Since that time, I have worked a day-and-a-half. I found out I have the beginnings of arthritis and bone spurs in my lower back and been to the chiropractor twice. I’ve also visited my family doctor twice, had two strep tests and one flu test (none of which came back positive), and received a new prescription today, bringing my total for the week to three.
I have no plans for this weekend, save for lying around the house, resting, sleeping, and, hopefully, healing up enough that I can return to work Monday.
I mean, last week, I was a picture of health. I was running around everywhere, picking up portable tables (which sort of got me into some of the back trouble I mentioned earlier), playing guitar, blogging every day, eating whatever I wanted (to an extent), going wherever I wanted to go. I worked a full day yesterday, came home, and spent an hour in the bathroom sitting in front of a space heater to get warm.
What a difference a week makes.
I’m going to get over whatever this sickness is, and my back is going to improve. I don’t mean that to sound arrogant; I just know that sicknesses go away, and my back has been messed up like this before and gotten better. What all this has reminded me, though, is how quickly life can change. In this case, the changes have been purely physical. In other instances, though, they can be mental. And heartbreaking.

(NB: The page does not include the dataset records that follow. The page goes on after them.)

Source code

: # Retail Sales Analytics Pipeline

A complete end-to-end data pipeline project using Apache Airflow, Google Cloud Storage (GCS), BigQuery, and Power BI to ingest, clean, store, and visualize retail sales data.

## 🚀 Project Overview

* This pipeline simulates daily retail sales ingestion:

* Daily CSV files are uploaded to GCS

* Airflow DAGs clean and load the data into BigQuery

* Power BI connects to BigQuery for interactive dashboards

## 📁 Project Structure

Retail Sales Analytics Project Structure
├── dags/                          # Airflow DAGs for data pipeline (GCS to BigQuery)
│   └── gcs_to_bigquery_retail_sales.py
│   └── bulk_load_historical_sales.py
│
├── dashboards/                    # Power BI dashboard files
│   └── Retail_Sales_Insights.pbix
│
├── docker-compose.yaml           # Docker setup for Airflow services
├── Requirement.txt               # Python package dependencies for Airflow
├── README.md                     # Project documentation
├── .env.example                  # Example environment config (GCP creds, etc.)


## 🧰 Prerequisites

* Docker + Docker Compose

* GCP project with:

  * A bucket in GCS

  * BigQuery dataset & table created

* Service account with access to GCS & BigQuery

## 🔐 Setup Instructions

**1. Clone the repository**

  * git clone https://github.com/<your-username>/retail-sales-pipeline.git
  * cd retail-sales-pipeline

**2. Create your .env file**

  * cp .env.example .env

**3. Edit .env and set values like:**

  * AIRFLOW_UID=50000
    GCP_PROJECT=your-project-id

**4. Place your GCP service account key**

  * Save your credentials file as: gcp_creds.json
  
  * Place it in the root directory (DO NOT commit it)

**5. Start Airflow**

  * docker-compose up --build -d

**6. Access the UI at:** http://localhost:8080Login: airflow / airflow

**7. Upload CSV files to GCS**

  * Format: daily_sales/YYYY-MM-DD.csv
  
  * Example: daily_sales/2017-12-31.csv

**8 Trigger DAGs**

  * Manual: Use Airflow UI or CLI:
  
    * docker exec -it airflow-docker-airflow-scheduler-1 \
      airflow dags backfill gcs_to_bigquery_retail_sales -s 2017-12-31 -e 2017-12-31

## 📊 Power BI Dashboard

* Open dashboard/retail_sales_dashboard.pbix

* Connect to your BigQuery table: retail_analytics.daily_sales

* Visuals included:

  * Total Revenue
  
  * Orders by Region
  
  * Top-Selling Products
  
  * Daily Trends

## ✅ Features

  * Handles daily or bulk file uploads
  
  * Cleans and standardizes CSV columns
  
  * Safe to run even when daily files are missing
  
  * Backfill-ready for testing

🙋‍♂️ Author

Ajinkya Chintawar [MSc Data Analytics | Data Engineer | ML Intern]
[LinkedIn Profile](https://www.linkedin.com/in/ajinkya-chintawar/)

One of the stories that broke while I’ve been laid up this week was the one concerning Randy Quaid. As I watched him bizarrely rant against Rupert Murdoch and Warner Bros., sporting that long white beard but still speaking like the Cousin Eddie I remember, I thought of all the people I’ve known who have done things I never expected them to. I don’t just mean they were mean when I didn’t expect them to be or they had some type of moral failure; I mean they went freaking nuts.
They changed. One day they were normal; the next thing I knew, they weren’t.
Life and health are precious things. They have to be guarded and protected. Mental health is no different, though. Just as whatever sickness I had developed in my body and my back trouble accumulated over time, falling from healthy thought into mental illness or struggle is not something that just happens in an instant, no matter how sudden it may seem to us. Just as I couldn’t see any of the physical problems I’ve experienced this week coming, however, we rarely see mental difficulties setting upon us. One day, we’re just there, and then we have to figure out how to get back.
I’ve never become ill and not believed I would get better, but the day will eventually come when that happens. It’s not today, though. I have lived under the impression I would be depressed forever, and that is faulty thinking I have to battle every day. One day I was healthy; next day I wasn’t. I will be again, though. Whether you have suddenly awakened to the fact you are depressed or anxious or addicted, you can be okay again.
One day you were well. I want you to be well again.